Donald and Jim never reproached me even the first time, and were endlessly patient in working with my limitations. However, I cried many a tear of frustration, for I wished so much to be able to continue with this channeling of Ra. It was fortunate for the contact that Jim and I were lovers, for apparently all the physical energy I had to give, after the first few sessions, was the energy transferred during lovemaking. How does a person called “pure” have a lover? Purely, of course. I tried celibacy for about two years when Don and I first got together. I found it extremely difficult and unsatisfying as a life choice. After talking this over with Donald, we agreed that I would take a lover if I wished. As he was gone fully half of the time flying for Eastern Air Lines, I was able to be completely discreet. He never saw the lover, who never saw him. When Jim began coming to meditations regularly, I had once again been celibate for about four years, not having anyone I felt good about to be a lover and friend. Jim was the answer to a maiden’s prayers, being extremely fond of his solitude most of the time, but a marvelous companion and an amazing lover when he was in the mood. He wanted nothing from me in the everyday sense of having a constant companion. Don wanted only that companionship. The two men fitted into my life like puzzle pieces, just so. It was, for the time it lasted, a seamless and wonderful threesome of those who truly and entirely wished to serve.
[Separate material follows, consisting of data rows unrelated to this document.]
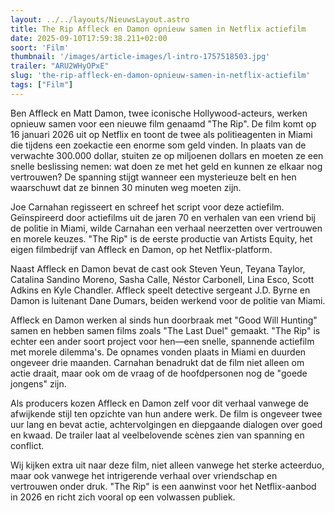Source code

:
 ```yaml
---
layout: ../../layouts/NieuwsLayout.astro
title: The Rip Affleck en Damon opnieuw samen in Netflix actiefilm
date: 2025-09-10T17:59:38.211+02:00
soort: 'Film'
thumbnail: '/images/article-images/l-intro-1757518503.jpg'
trailer: "ARU2WHyOPxE"
slug: 'the-rip-affleck-en-damon-opnieuw-samen-in-netflix-actiefilm'
tags: ["Film"]
---
```


Ben Affleck en Matt Damon, twee iconische Hollywood-acteurs, werken opnieuw
samen voor een nieuwe film genaamd "The Rip". De film komt op 16 januari 2026
uit op Netflix en toont de twee als politieagenten in Miami die tijdens een
zoekactie een enorme som geld vinden. In plaats van de verwachte 300.000 dollar,
stuiten ze op miljoenen dollars en moeten ze een snelle beslissing nemen: wat
doen ze met het geld en kunnen ze elkaar nog vertrouwen? De spanning stijgt
wanneer een mysterieuze belt en hen waarschuwt dat ze binnen 30 minuten weg
moeten zijn.

Joe Carnahan regisseert en schreef het script voor deze actiefilm. Geïnspireerd
door actiefilms uit de jaren 70 en verhalen van een vriend bij de politie in
Miami, wilde Carnahan een verhaal neerzetten over vertrouwen en morele keuzes.
"The Rip" is de eerste productie van Artists Equity, het eigen filmbedrijf van
Affleck en Damon, op het Netflix-platform.

Naast Affleck en Damon bevat de cast ook Steven Yeun, Teyana Taylor, Catalina
Sandino Moreno, Sasha Calle, Néstor Carbonell, Lina Esco, Scott Adkins en Kyle
Chandler. Affleck speelt detective sergeant J.D. Byrne en Damon is luitenant
Dane Dumars, beiden werkend voor de politie van Miami.

Affleck en Damon werken al sinds hun doorbraak met "Good Will Hunting" samen en
hebben samen films zoals "The Last Duel" gemaakt. "The Rip" is echter een ander
soort project voor hen—een snelle, spannende actiefilm met morele dilemma's. De
opnames vonden plaats in Miami en duurden ongeveer drie maanden. Carnahan
benadrukt dat de film niet alleen om actie draait, maar ook om de vraag of de
hoofdpersonen nog de "goede jongens" zijn.

Als producers kozen Affleck en Damon zelf voor dit verhaal vanwege de afwijkende
stijl ten opzichte van hun andere werk. De film is ongeveer twee uur lang en
bevat actie, achtervolgingen en diepgaande dialogen over goed en kwaad. De
trailer laat al veelbelovende scènes zien van spanning en conflict.

Wij kijken extra uit naar deze film, niet alleen vanwege het sterke acteerduo,
maar ook vanwege het intrigerende verhaal over vriendschap en vertrouwen onder
druk. "The Rip" is een aanwinst voor het Netflix-aanbod in 2026 en richt zich
vooral op een volwassen publiek.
I pondered Ra’s words about martyrdom for some time, and eventually decided that I should take a vacation, the first one I had taken since 1971. Jim and I went to the seashore, and I rested and felt great healing. I see this as the first step I took away from the forces of death and towards an embrace of continued life. I wish that Don could also have done this, but it was not in him.

I think Ra’s comments on how to treat psychic greeting are very wise. To look on these experiences of being “attacked” as less than vitally important was to invite their prolongation. When faced and given full consideration, without fear, just being with these energies and loving them, seeing them as the dark side of oneself, the greetings were simply experiences to have and to ponder, working towards acceptance of the full self. Jesus suggested that we not resist evil, and I think this is part of what He meant—to embrace the greeting as coming from the self, and as loved by the self, was to draw its teeth and neutralize its venom.

Donald had a long-standing interest in ritual magic, one that predated my arrival in his life. He was fascinated with the thought that somehow he could help me by dealing with the negative entities that were offering greetings. It has always been an uneasy thought that he, as he once discussed with Jim, might have tried to make a pact with the entity that was so persistently greeting me, to give himself instead of me.

(All questions and answers in this session were first published in Book V.)

44.3 Questioner: Can you tell me what the tone was that I heard in my left ear when you started your communication?

Ra: I am Ra. This was a negatively oriented signal.